In OpenJPEG version 2.3.0, the opj_t1_encode_cblks function in openjp2/t1.c contains a signed integer overflow vulnerability [1]. When processing a specially crafted BMP file, the multiplication 322385710 * 64 overflows a 32-bit signed integer, leading to undefined behavior. This code path is reachable when using the opj_compress utility or any application that encodes images using the OpenJPEG library.

Exploitation

An attacker can exploit this vulnerability by providing a malicious BMP file to the opj_compress command (e.g., opj_compress -n 1 -i $POC -o /tmp/null.j2k) [1]. No authentication or special privileges are required; the attacker only needs to convince a user or automated system to process the crafted file.
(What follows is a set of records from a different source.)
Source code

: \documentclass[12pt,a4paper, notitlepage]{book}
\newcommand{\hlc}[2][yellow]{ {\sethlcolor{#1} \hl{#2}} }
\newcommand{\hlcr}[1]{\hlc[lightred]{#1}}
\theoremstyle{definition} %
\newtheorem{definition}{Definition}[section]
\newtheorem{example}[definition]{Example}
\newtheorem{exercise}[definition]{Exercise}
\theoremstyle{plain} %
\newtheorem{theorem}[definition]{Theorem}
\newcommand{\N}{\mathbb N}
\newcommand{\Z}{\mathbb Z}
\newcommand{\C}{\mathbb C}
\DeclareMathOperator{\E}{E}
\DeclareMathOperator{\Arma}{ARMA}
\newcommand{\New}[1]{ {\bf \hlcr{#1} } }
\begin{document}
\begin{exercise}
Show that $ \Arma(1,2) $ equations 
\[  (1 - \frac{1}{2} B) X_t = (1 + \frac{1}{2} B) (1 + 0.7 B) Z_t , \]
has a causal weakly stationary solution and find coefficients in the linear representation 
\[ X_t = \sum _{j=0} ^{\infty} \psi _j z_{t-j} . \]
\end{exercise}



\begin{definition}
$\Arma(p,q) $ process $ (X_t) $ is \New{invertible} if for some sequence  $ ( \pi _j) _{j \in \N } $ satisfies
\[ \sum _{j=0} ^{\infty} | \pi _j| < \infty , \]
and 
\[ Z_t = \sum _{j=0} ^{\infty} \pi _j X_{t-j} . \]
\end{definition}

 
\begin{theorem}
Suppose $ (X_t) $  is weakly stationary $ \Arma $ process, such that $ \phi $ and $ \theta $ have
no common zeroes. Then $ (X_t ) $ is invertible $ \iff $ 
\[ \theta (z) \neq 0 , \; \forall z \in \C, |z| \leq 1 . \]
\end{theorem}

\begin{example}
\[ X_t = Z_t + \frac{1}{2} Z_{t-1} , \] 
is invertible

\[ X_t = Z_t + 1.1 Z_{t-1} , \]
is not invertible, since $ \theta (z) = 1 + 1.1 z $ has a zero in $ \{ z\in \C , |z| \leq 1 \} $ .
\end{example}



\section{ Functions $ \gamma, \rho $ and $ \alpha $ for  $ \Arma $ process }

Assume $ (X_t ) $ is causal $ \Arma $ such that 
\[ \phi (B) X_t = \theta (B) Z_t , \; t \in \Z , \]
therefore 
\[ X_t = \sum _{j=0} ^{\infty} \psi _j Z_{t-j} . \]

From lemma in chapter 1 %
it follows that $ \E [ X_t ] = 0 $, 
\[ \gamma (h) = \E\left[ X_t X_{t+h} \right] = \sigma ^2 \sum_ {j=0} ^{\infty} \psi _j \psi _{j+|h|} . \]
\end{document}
The overflow occurs during the encoding process, specifically in the T1 encoder.

Impact

Successful exploitation results in a denial of service (DoS) due to the integer overflow causing undefined behavior, typically manifesting as a crash or hang of the application. The vulnerability does not appear to allow arbitrary code execution or information disclosure based on the available reference.

Mitigation

As of the publication date (2018-01-16), no patched version of OpenJPEG was announced in the reference [1]. Users should update to the latest version of OpenJPEG, which may contain a fix for this issue. If an update is not possible, avoid processing untrusted BMP files with OpenJPEG-based tools.